Colapsó el sistema judicial boliviano y se estancó el trabajo de los fiscales de materia en ocho de los nueve departamentos del país, admitió el fiscal general de la República y máxima autoridad del Ministerio Público Mario Uribe Melendres.

Las audiencias judiciales no avanzan al ritmo de las imputaciones en ocho de los nueve departamentos de Bolivia, exceptuando Potosí, y a veces los fiscales de materia deben esperar varios meses para que un juez atienda sus requerimientos.

“Existe demora en el despacho de casos, tanto en la etapa preparatoria como en la etapa del juicio oral. Los Fiscales de Distrito han informado que tienen que esperar no solo días y semanas, sino meses para que el Juez despache alguna petición o requerimiento del fiscal, y peor aún en la fase del juicio oral porque el inicio de juicio se ha señalado para de aquí a un año o dos años o seis meses”, se quejó Uribe.

El máximo representante del Ministerio Público solicitará una audiencia con el futuro Presidente (a) de la Corte Suprema para analizar este “problema extremo” y encontrar una solución inmediata con el fin de evitar más retrasos en la resolución de los procesos.

El ex presidente de la Suprema Jorge Von Borries informó que en la actualidad 754 jueces atienden 591 mil causas; de las cuales 247 mil se encuentran paralizadas, sin contar las 343.436 causas pendientes presentadas el año pasado.

En materia penal, solamente en el Distrito de La Paz hay cerca de 30 mil casos acumulados, ya que de los 87.500 casos presentados solamente se evacuaron 57 mil.

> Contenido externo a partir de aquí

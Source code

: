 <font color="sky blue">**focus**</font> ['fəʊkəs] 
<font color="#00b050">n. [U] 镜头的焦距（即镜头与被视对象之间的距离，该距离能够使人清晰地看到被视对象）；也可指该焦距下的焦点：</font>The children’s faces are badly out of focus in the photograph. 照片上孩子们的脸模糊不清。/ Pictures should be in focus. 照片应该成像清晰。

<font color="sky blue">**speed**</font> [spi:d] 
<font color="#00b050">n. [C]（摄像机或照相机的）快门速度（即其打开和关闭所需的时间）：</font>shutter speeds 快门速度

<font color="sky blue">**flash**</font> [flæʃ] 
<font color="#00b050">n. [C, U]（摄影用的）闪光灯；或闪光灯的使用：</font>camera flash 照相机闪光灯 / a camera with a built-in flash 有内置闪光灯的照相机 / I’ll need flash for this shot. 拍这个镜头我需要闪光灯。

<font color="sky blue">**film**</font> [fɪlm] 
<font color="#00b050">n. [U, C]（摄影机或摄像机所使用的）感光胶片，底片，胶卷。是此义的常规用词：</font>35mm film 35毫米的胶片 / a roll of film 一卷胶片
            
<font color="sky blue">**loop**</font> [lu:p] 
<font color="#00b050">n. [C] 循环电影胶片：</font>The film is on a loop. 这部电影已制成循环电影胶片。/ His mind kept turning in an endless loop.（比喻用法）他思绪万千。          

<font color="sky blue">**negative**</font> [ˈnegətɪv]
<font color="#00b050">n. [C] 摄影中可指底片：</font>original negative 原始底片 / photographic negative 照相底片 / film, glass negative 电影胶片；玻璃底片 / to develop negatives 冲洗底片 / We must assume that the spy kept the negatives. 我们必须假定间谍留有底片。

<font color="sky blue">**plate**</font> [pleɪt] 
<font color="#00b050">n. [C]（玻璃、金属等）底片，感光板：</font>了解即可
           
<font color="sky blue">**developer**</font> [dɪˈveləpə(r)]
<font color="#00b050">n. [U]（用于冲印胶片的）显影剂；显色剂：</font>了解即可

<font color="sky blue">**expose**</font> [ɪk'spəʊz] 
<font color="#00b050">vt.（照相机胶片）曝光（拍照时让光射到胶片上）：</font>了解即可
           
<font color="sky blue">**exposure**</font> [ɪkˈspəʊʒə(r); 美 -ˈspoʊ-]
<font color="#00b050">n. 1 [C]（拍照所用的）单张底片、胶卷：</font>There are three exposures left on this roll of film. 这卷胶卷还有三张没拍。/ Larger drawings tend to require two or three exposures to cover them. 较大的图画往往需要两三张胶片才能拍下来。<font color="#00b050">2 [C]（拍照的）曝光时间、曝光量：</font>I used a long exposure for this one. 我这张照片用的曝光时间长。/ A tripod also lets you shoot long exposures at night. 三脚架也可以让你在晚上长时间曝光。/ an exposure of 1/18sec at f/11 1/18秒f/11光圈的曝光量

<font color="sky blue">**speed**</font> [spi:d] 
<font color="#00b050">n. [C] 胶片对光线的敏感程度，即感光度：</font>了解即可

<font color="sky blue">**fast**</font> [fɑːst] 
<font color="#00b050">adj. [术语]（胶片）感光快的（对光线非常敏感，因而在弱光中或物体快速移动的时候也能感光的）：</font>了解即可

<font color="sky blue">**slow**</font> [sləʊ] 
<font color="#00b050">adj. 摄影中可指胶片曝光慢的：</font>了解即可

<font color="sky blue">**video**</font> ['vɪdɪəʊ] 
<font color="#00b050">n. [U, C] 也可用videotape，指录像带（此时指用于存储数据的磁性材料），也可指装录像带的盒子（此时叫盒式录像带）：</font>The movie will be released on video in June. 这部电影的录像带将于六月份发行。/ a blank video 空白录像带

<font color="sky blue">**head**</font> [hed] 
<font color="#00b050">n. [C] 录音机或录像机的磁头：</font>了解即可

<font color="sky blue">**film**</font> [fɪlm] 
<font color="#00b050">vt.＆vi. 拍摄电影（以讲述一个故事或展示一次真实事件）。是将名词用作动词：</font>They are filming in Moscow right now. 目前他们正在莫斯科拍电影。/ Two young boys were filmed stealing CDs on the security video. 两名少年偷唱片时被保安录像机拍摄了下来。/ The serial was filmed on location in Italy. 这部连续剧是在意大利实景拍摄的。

En Cochabamba se acumulan cerca de 29 mil causas: de las 46 mil presentadas solo unas 15.800 fueron despachadas. En La Paz, de los 49 mil casos presentados en las Salas Civiles solamente se han resuelto 35 mil; mientras que en Cochabamba, de los 42.100 casos ingresados fueron evacuados 33.500.

El alto comisionado de Naciones Unidas para los Derechos Humanos en Bolivia Dennis Racicot estimó que el 78% de los más de 10 mil reclusos del país no tienen sentencia ejecutoriada. “Eso es gravísimo” y constituye una “denuncia muy directa contra la manera como se está administrando la justicia”, aseveró el defensor del Pueblo Rolando Villena.

Von Borries consideró que para superar semejante desfase se requieren medidas estructurales, como por ejemplo modificar el Código de Procedimiento Penal, el Código Penal, el Código Civil y el Código de Trabajo y Seguridad Social.

El Órgano Ejecutivo redacta una nueva Ley Orgánica del Ministerio Público junto a representantes de la Fiscalía, Asamblea Legislativa y de la Policía. “La visión del Ministerio Público, a diferencia de la Ley 2175 promulgada en 2001 en el gobierno de Hugo Banzer Suárez, debe ser la defensa de la legalidad, de los intereses, de la sociedad y la persecución penal”, explicó la ministra de Justicia Nilda Copa.

La nueva norma redefinirá toda la estructura de la Fiscalía y el perfil del nuevo Fiscal de Materia; creará una División del Medioambiente y de Protección de los Recursos Naturales; y establecerá mecanismos de coordinación entre el Ministerio Público y la jurisdicción indígena, originaria campesina.

Por otro lado, Mario Uribe informó que el Consejo de Fiscales de Bolivia ha elevado las ternas para el nombramiento de los 12 miembros del Tribunal Disciplinario del Ministerio Público, así como una terna para elegir al Tribunal de Concurso que evaluará a los postulantes al cargo de Fiscal de Recursos, tomando en cuenta que se tiene cuatro acefalías.

La oficina anticorrupción del Ministerio Público del Distrito de La Paz registró 60 denuncias contra fiscales de materia desde su inauguración el 8 de junio, informó a la agencia ABI el fiscal inspector Marco Antonio Rodríguez.

Esa oficina fue inaugurada por la fiscal de Distrito de La Paz Betty Yañiquez con el objetivo de “limpiar la imagen del Ministerio Público”, y “a partir de la inauguración se han incrementando sustancialmente las denuncias y procesos de investigación en la gestión 2011, hasta la fecha llevó asignadas 60 causas, es decir 60 denuncias contra fiscales de materia de La Paz”, precisó.

Las faltas disciplinarias se clasifican en tres tipos: muy graves, graves y leves. La mayoría de los 60 casos que se investigan en La Paz oscilan entre muy graves y graves. El 40 por ciento de las denuncias fueron remitidas en informes conclusivos a la ciudad de Sucre.